I know the solution somehow involves extended Euclidean algorithm, but generally don't know what to do. I tried to find the coefficients for Bezout identity which worked, but don't know how to continue.

Can somebody help me with this?

#### Idea

yes, use the Euclidean algorithm

$$\displaystyle x^3+5=\left(x^2+1\right)x +(5-x)$$

$$\displaystyle x^2+1=(5-x)(-x-5)+26$$

Therefore

$$\displaystyle \left(x^2+1\right)\left(\frac{1}{26}-\frac{5}{26}x-\frac{1}{26}x^2\right)+$$

$$\displaystyle \left(x^3+5\right)\left(\frac{x}{26}+\frac{5}{26}) =1$$

so the inverse is

$$\displaystyle \frac{1}{26}-\frac{5}{26}x-\frac{1}{26}x^2$$

Last edited:

#### skyer

The textbook states that this is the way we verify it - $(x^2+1)*inverse=1 \mod f$ - and it works... but why?

I don' really understand the notation - We want an inverse to $x^2+1+(f)$ but we verify correctness with formula using multiplication. Would you point me in the right direction? (wiki link is more than sufficient. thanks.)

#### Idea

The textbook states that this is the way we verify it - $(x^2+1)*inverse=1 \mod f$ - and it works... but why?

I don' really understand the notation - We want an inverse to $x^2+1+(f)$ but we verify correctness with formula using multiplication.
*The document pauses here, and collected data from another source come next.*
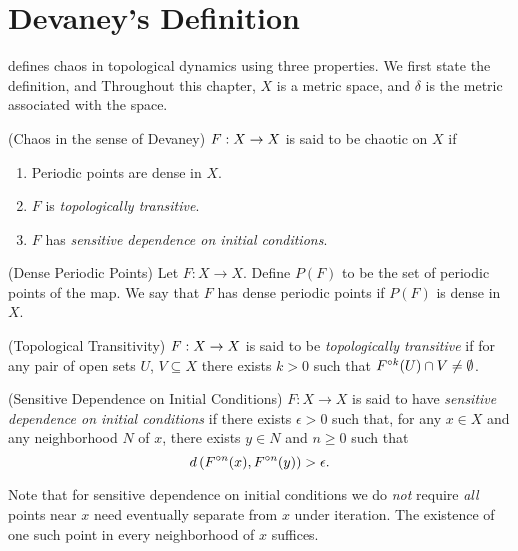 \documentclass[12pt,draft,twoside]{article}
\begin{document}
\chapter{Devaney's Definition}
\label{chap:devaney}
\citet{devaney} defines chaos in topological dynamics using three properties.
We first state the definition, and 
Throughout this chapter, $X$ is a metric space, and $\delta$ is the metric associated with the space.
\begin{definition}
  (Chaos in the sense of Devaney) 
  $F: X\rightarrow X$ is said to be chaotic on $X$ if
  \begin{enumerate}
    \item Periodic points are dense in $X$.
    \item $F$ is \textit{topologically transitive}.
    \item $F$ has \textit{sensitive dependence on initial conditions}.
  \end{enumerate}
\end{definition}
%
\begin{definition}
  (Dense Periodic Points) 
  Let $F: X \to X$.
  Define $P(F)$ to be the set of periodic points of the map.
  We say that $F$ has dense periodic points if $P(F)$ is dense in $X$.
\end{definition}
%
\begin{definition}
  (Topological Transitivity) 
  $F: X \rightarrow X$ is said to be \textit{topologically transitive} if for any pair of open sets $U$, $V \subseteq X$ there exists $k > 0$ such that $F^{\circ k}(U) \cap V \neq \emptyset$.
  \label{defn:transitivity}
\end{definition}
%
\begin{definition}
  (Sensitive Dependence on Initial Conditions) 
  $F: X \rightarrow X$ is said to have \textit{sensitive dependence on initial conditions} if there exists $\epsilon > 0$ such that, for any $x \in X$ and any neighborhood $N$ of $x$, there exists $y\in N$ and $n\geq 0$ such that 
  \begin{equation*}
    d\left( F^{\circ n}(x), F^{\circ n}(y) \right) > \epsilon.
  \end{equation*}
  \label{defn:sdic}
\end{definition}
%
\noindent Note that for sensitive dependence on initial conditions we do \textit{not} require \textit{all} points near $x$ need eventually separate from $x$ under iteration.
The existence of one such point in every neighborhood of $x$ suffices.
\end{document}
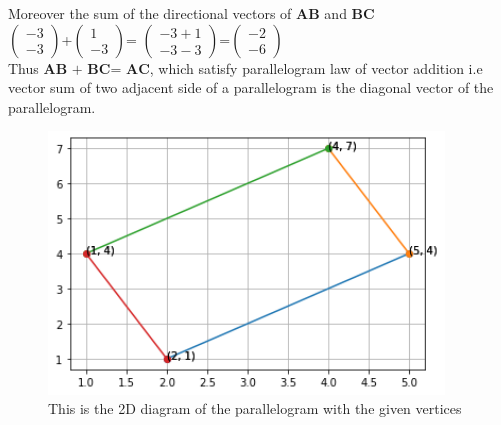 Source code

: \documentclass[journal,12pt,twocolumn]{IEEEtran}
\newcommand{\myvec}[1]{\ensuremath{\begin{pmatrix}#1\end{pmatrix}}}
\numberwithin{equation}{subsection}
\let\vec\mathbf
\begin{document}
Moreover the sum of the directional vectors of $\vec{AB}$ and $\vec{BC}$ \\
  
\myvec{-3\\-3}+\myvec{1 \\-3}= \myvec{-3+1 \\-3-3}=\myvec{-2 \\-6}\\

Thus $\vec{AB}$ $+$ $\vec{BC}$= $\vec{AC}$, which satisfy
parallelogram law of vector addition i.e vector
sum of two adjacent side of a parallelogram is the
diagonal vector of the parallelogram.
\begin{figure}[!]
 \begin{center}
  \includegraphics[width=10.5cm]{assignment2_ fig.png}
    \caption{This is the 2D diagram of the parallelogram with the given vertices}
    \label{myfig:1}
    \end{center}
\end{figure}
\end{document}
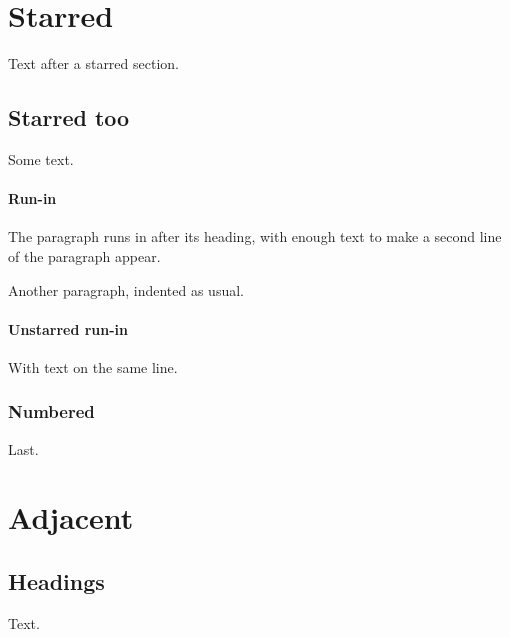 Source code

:\documentclass{article}
\begin{document}
\section*{Starred}
\label{s:star}Text after a starred section.
\subsection*{Starred too}
Some text.
\paragraph*{Run-in}
\label{p:runin}
The paragraph runs in after its heading, with enough text to make
a second line of the paragraph appear.

Another paragraph, indented as usual.
\paragraph{Unstarred run-in} With text on the same line.
\subsubsection{Numbered}
Last.
\section{Adjacent}\subsection{Headings}\label{s:adj}
Text.
\end{document}
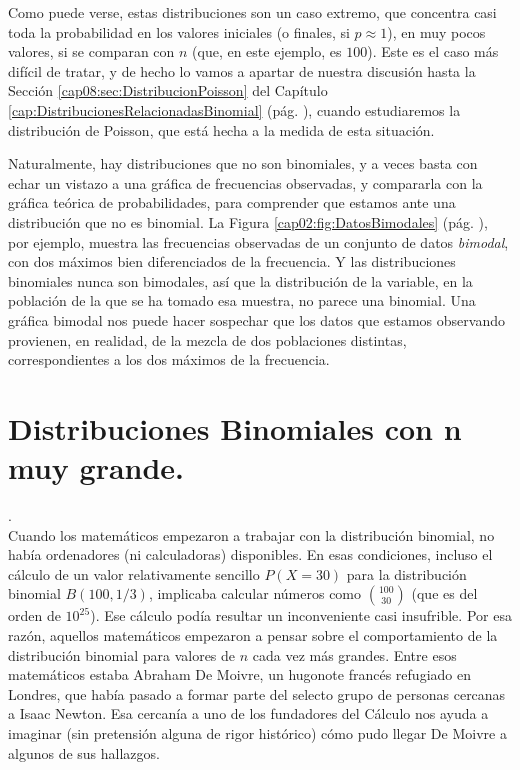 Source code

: \begin{enumerate}
      Como puede verse, estas distribuciones son un caso extremo, que concentra casi toda la probabilidad en los valores iniciales (o finales, si $p\approx 1$), en muy pocos valores, si se comparan con $n$ (que, en este ejemplo, es $100$). Este es el caso más difícil de tratar, y de hecho lo vamos a apartar de nuestra discusión hasta la Sección \ref{cap08:sec:DistribucionPoisson} del Capítulo \ref{cap:DistribucionesRelacionadasBinomial} (pág. \pageref{cap08:sec:DistribucionPoisson}), cuando estudiaremos la distribución de Poisson, que está hecha a la medida de esta situación.
\end{enumerate}

Naturalmente, hay distribuciones que no son binomiales, y a veces basta con echar un vistazo a una gráfica de frecuencias observadas, y compararla con la gráfica teórica de probabilidades, para comprender que estamos ante una distribución que no es binomial. La Figura \ref{cap02:fig:DatosBimodales} (pág. \pageref{cap02:fig:DatosBimodales}), por ejemplo, muestra las frecuencias observadas de un conjunto de datos {\em bimodal}, con dos máximos bien diferenciados de la frecuencia. Y las distribuciones binomiales nunca son bimodales, así que la distribución de la variable, en la población de la que se ha tomado esa muestra, no parece una binomial. Una gráfica bimodal nos puede hacer sospechar que los datos que estamos observando provienen, en realidad, de la mezcla de dos poblaciones distintas, correspondientes a los dos máximos de la frecuencia.

\section{Distribuciones Binomiales con n muy grande.}\label{sec:DistribucionesBinomialesnGrande}


.\\

Cuando los matemáticos empezaron a trabajar con la distribución binomial, no había ordenadores (ni calculadoras) disponibles. En esas condiciones, incluso el cálculo de un valor relativamente sencillo $P(X=30)$ para la distribución binomial $B(100,1/3)$, implicaba calcular números como $\binom{100}{30}$ (que es del orden de $10^{25}$). Ese cálculo podía resultar un inconveniente casi insufrible. Por esa razón, aquellos matemáticos empezaron a pensar sobre el comportamiento de la distribución binomial para valores de $n$ cada vez más grandes. Entre esos matemáticos estaba Abraham De Moivre, un hugonote francés refugiado en Londres, que había pasado a formar parte del selecto grupo de personas cercanas a Isaac Newton. Esa cercanía a uno de los fundadores del Cálculo nos ayuda a imaginar (sin pretensión alguna de rigor histórico) cómo pudo llegar De Moivre a algunos de sus hallazgos.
Would you point me in the right direction? (wiki link is more than sufficient. thanks.)
Q[x] / (f) is a field, (f) is the ideal generated by f

a typical element is written in the form h(x) + (f) where h(x) is in Q[x]
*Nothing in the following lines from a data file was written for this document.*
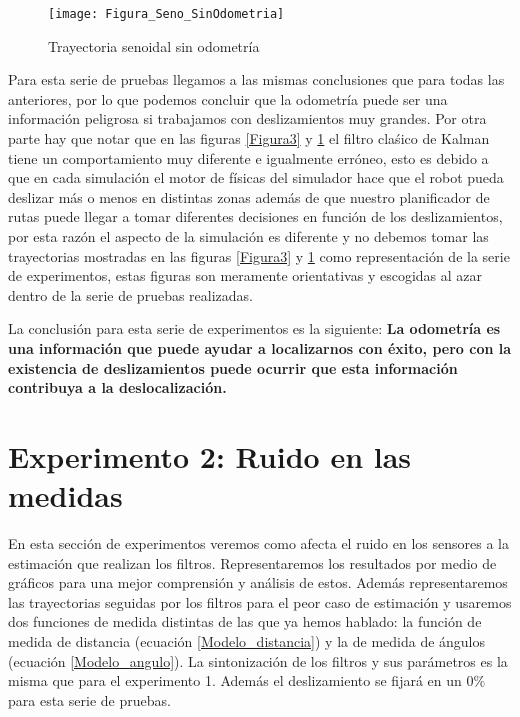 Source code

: \begin{figure}[ht!]
\texttt{[image: Figura\_Seno\_SinOdometria]}
\caption{Trayectoria senoidal sin odometría} \label{Figura3_3}
\end{figure}
Para esta serie de pruebas llegamos a las mismas conclusiones que para todas las anteriores, por lo que podemos concluir que la odometría puede ser una información peligrosa si trabajamos con deslizamientos muy grandes.
Por otra parte hay que notar que en las figuras \ref{Figura3} y \ref{Figura3_3} el filtro claśico de Kalman tiene un comportamiento muy diferente e igualmente erróneo, esto es debido a que en cada simulación el motor de físicas del simulador hace que el robot pueda deslizar más o menos en distintas zonas además de que nuestro planificador de rutas puede llegar a tomar diferentes decisiones en función de los deslizamientos, por esta razón el aspecto de la simulación es diferente y no debemos tomar las trayectorias mostradas en las figuras \ref{Figura3} y \ref{Figura3_3} como representación de la serie de experimentos, estas figuras son meramente orientativas y escogidas al azar dentro de la serie de pruebas realizadas.

La conclusión para esta serie de experimentos es la siguiente: \textbf{La odometría es una información que puede ayudar a localizarnos con éxito, pero con la existencia de deslizamientos puede ocurrir que esta información contribuya a la deslocalización.}

\section{Experimento 2: Ruido en las medidas}
En esta sección de experimentos veremos como afecta el ruido en los sensores a la estimación que realizan los filtros.
Representaremos los resultados por medio de gráficos para una mejor comprensión y análisis de estos.
Además representaremos las trayectorias seguidas por los filtros para el peor caso de estimación y usaremos dos funciones de medida distintas de las que ya hemos hablado: la función de medida de distancia (ecuación \ref{Modelo_distancia}) y la de medida de ángulos (ecuación \ref{Modelo_angulo}).
La sintonización de los filtros y sus parámetros es la misma que para el experimento 1.
Además el deslizamiento se fijará en un $0\%$ para esta serie de pruebas.
%
%
%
the 0 element is written as 0 +(f) = (f)

the multiplicative identity 1 + (f)

so the inverse of h(x) would be g(x) such that ( h(x) + (f) ) * ( g(x) + (f) ) = 1 + (f)
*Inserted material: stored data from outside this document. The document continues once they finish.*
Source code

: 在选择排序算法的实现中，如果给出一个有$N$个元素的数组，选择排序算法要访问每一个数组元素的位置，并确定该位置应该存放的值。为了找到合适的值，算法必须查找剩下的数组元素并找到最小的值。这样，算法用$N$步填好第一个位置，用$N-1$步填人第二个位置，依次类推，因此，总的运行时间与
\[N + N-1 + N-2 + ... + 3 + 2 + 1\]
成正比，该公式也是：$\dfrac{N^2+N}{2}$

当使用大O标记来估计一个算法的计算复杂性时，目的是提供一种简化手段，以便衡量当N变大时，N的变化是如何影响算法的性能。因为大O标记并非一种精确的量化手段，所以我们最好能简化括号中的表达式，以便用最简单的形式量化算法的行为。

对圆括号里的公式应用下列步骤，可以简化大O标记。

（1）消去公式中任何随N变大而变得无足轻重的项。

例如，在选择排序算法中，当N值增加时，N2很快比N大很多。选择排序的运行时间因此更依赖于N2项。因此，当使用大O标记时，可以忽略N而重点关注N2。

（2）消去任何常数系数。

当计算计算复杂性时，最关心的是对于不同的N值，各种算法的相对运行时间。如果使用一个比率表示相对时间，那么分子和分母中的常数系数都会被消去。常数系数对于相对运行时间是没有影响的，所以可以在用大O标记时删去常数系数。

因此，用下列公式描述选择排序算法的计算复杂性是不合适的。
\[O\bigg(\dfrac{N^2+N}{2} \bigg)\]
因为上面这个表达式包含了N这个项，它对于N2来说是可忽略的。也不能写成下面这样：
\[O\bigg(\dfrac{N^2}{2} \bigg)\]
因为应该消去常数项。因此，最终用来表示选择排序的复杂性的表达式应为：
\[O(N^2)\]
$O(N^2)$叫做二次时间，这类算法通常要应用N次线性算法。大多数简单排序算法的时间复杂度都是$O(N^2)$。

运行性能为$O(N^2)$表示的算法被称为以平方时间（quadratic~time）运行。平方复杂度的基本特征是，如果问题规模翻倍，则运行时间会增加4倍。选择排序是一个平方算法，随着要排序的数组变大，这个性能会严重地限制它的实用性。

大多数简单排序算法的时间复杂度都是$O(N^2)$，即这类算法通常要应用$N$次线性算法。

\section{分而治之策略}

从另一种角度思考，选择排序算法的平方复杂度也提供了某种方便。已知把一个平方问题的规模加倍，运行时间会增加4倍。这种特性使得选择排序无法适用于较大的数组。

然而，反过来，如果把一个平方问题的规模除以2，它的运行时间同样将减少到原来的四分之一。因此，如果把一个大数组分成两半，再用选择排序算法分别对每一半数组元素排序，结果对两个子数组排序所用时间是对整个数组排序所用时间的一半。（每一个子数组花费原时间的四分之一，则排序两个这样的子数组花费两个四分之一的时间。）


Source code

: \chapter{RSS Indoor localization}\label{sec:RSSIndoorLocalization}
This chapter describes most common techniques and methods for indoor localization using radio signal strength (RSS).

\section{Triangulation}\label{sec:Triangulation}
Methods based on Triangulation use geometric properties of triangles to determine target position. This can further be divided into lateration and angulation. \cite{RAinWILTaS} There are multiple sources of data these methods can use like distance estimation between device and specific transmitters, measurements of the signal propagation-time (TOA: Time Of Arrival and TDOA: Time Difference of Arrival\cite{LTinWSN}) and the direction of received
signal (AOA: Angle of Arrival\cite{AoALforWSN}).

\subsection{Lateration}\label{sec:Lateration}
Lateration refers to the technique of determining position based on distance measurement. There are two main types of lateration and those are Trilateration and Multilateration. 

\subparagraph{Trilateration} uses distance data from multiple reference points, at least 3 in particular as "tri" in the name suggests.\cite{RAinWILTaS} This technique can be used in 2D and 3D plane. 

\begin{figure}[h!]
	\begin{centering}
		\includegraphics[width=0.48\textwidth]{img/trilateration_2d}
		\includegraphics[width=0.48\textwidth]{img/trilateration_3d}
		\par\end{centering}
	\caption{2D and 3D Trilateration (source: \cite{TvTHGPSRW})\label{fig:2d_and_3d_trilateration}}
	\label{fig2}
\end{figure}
which is the same as h(x)*g(x) + (f) = 1 + (f)

This is why we use multiplication to verify the answer.

Is this what you are asking?

#### skyer

Yes, thank you.

This would work with other fields too, right? eg. if we used Z_prime instead of Q?

#### Idea

sure.

you need an irreducible polynomial f in $$\displaystyle \mathbb{Z}_p[x]$$

to make sure that the quotient is a field so every nonzero element has an inverse

#### skyer

Great,
thanks a lot for help. I have another question from algebra that I'll post soon, I'd be really grateful if you helped me with that one too.